The New Haven Board of Alders passed a new ban on tobacco use in many public areas to mitigate the health risks of tobacco products, specifically for children.

The ordinance, passed on Monday, targets tobacco use in areas frequented by young people and prohibits use in government buildings, playgrounds, sports fields, public schools and Lighthouse Point Park. Tobacco use encompasses smoking, chewing tobacco and using electronic delivery systems. The ban will be effective immediately, but penalties will only be issued after a 90-day grace period. First-time offenders will receive a warning, but after the first infraction, police may fine offenders up to $100.

“Tobacco use in and around City facilities … creates the contradictory message of young people and adults being encouraged to engage in healthy activities and lifestyles, while at the same time being exposed to those using tobacco products,” the ordinance reads.

In order to facilitate the transition to the new policy, areas subject to the ban will be marked with signs stating that they are “Tobacco-Free Zones.” Other signs will mark city-designated smoking areas.

This ordinance grew out of the city’s recent efforts to combat the health risks of smoking through the New Haven Smokeout initiative, which aims to make the city smoke-free by June 2016, the end of this fiscal year. In February, Community Services Administrator Martha Okafor said a task force would be drafting legislation to ban smoking in parks and schools, and this ordinance is the result of that effort.

An earlier version of the ordinance had a wider scope, banning the use of tobacco in a variety of unspecified city-owned properties. But at the April 27 meeting of the Legislation Committee of the Board of Alders, the ban was amended to be limited to areas frequented by children.
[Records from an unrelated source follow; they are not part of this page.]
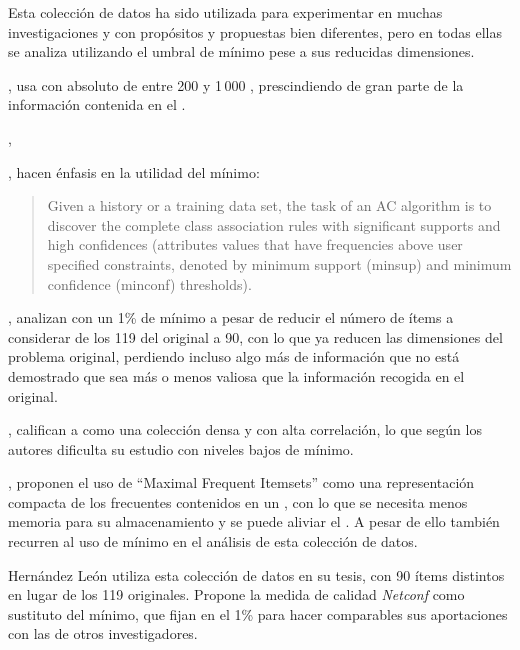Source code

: \ABIERTO
Esta colección de datos ha sido utilizada para experimentar en muchas investigaciones y con propósitos y propuestas bien diferentes, pero en todas ellas se analiza utilizando el umbral de \soporte mínimo pese a sus reducidas dimensiones.

\cite{Borgelt-EfficientImplementationsOfAprioriAndEclat-2004}, usa \mushroom con \soporte absoluto de entre 200 y 1\,000 \transacciones, prescindiendo de gran parte de la información contenida en el \dataset.

\cite{Suzuki-DiscoveringInterestingExceptionRulesWithRulePair-2004}, 

\cite{ThabtahCowlingHammoud-ImprovingRuleSorting-2006}, hacen énfasis en la utilidad del \soporte mínimo:
\begin{quote}
Given a history or a training data set, the task of an AC algorithm is to discover the complete class association rules with significant supports and high confidences (attributes values that have frequencies above user specified constraints, denoted by minimum support (minsup) and minimum confidence (minconf) thresholds).
\end{quote}

\cite{WangXinCoenen-MiningEfficientlySignificantCAR-2008}, analizan \mushroom con un 1\% de \soporte mínimo a pesar de reducir el número de ítems a considerar de los 119 del \dataset original a 90, con lo que ya reducen las dimensiones del problema original, perdiendo incluso algo más de información que no está demostrado que sea más o menos valiosa que la información recogida en el \dataset original.


\cite{LiChen-MiningNonDerivableFIOverDataStream-2009}, califican a \mushroom como una colección densa y con alta correlación, lo que según los autores dificulta su estudio con niveles bajos de \soporte mínimo.

\cite{LiZhang-MiningMaximalFIOnGraphicsProcessors-2010}, proponen el uso de "`Maximal Frequent Itemsets"' como una representación compacta de los \itemsets frecuentes contenidos en un \dataset, con lo que se necesita menos memoria para su almacenamiento y se puede aliviar el \dilemaIR. A pesar de ello también recurren al uso de \soporte mínimo en el análisis de esta colección de datos.

Hernández León utiliza esta colección de datos en su tesis, con 90 ítems distintos en lugar de los 119 originales. Propone la medida de calidad \emph{Netconf} como sustituto del \soporte mínimo, que fijan en el 1\% para hacer comparables sus aportaciones con las de otros investigadores.

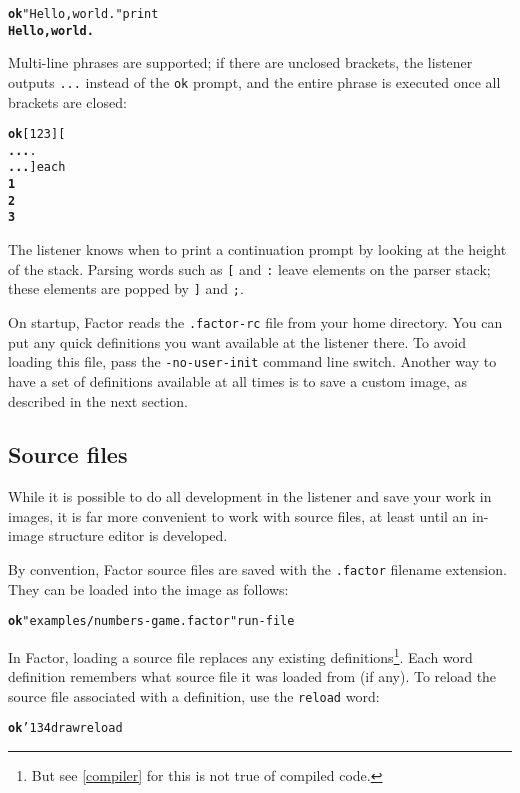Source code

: \documentclass{book}
\newcommand{\bs}{\char'134}
\begin{document}
\begin{alltt}
\textbf{ok} "Hello, world." print
\textbf{Hello, world.}
\end{alltt}


Multi-line phrases are supported; if there are unclosed brackets, the listener outputs \texttt{...} instead of the \texttt{ok} prompt, and the entire phrase is executed once all brackets are closed:

\begin{alltt}
\textbf{ok} [ 1 2 3 ] [
\textbf{...} .
\textbf{...} ] each
\textbf{1
2
3}
\end{alltt}

The listener knows when to print a continuation prompt by looking at the height of the
stack. Parsing words such as \texttt{[} and \texttt{:} leave elements on the parser
stack; these elements are popped by \texttt{]} and \texttt{;}.

On startup, Factor reads the \texttt{.factor-rc} file from your home directory. You can put
any quick definitions you want available at the listener there. To avoid loading this
file, pass the \texttt{-no-user-init} command line switch. Another way to have a set of definitions available at all times is to save a custom image, as described in the next section.

\subsection{Source files}

While it is possible to do all development in the listener and save your work in images, it is far more convenient to work with source files, at least until an in-image structure editor is developed.

By convention, Factor source files are saved with the \texttt{.factor} filename extension. They can be loaded into the image as follows:

\begin{alltt}
\textbf{ok} "examples/numbers-game.factor" run-file
\end{alltt}

In Factor, loading a source file replaces any existing definitions\footnote{But see \ref{compiler} for this is not true of compiled code.}. Each word definition remembers what source file it was loaded from (if any). To reload the source file associated with a definition, use the \texttt{reload} word:

\begin{alltt}
\textbf{ok} \bs draw reload
\end{alltt}
\end{document}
Additional amendments included expanding pre-existing laws to ban e-cigarettes within government buildings, limiting the punishment for a first-time offense and giving the city the power to designate smoking areas within properties subject to the ban. The amended version of the ordinance passed the Legislation Committee unanimously in April.

Earlier this month, Sen. Richard Blumenthal LAW ’73 expressed his support for the proposed ordinance at a press conference, citing statistics about the health risks associated with tobacco use.

“Children at playgrounds, employees at work and families relaxing at the beach deserve fresh air untainted by toxic smoke and chemicals,” Blumenthal said in a press release.

According to Paul Kowalski SPH ’79, acting director of health at the New Haven Health Department, 1,000 deaths in New Haven in the past 10 years were due to smoking-related causes.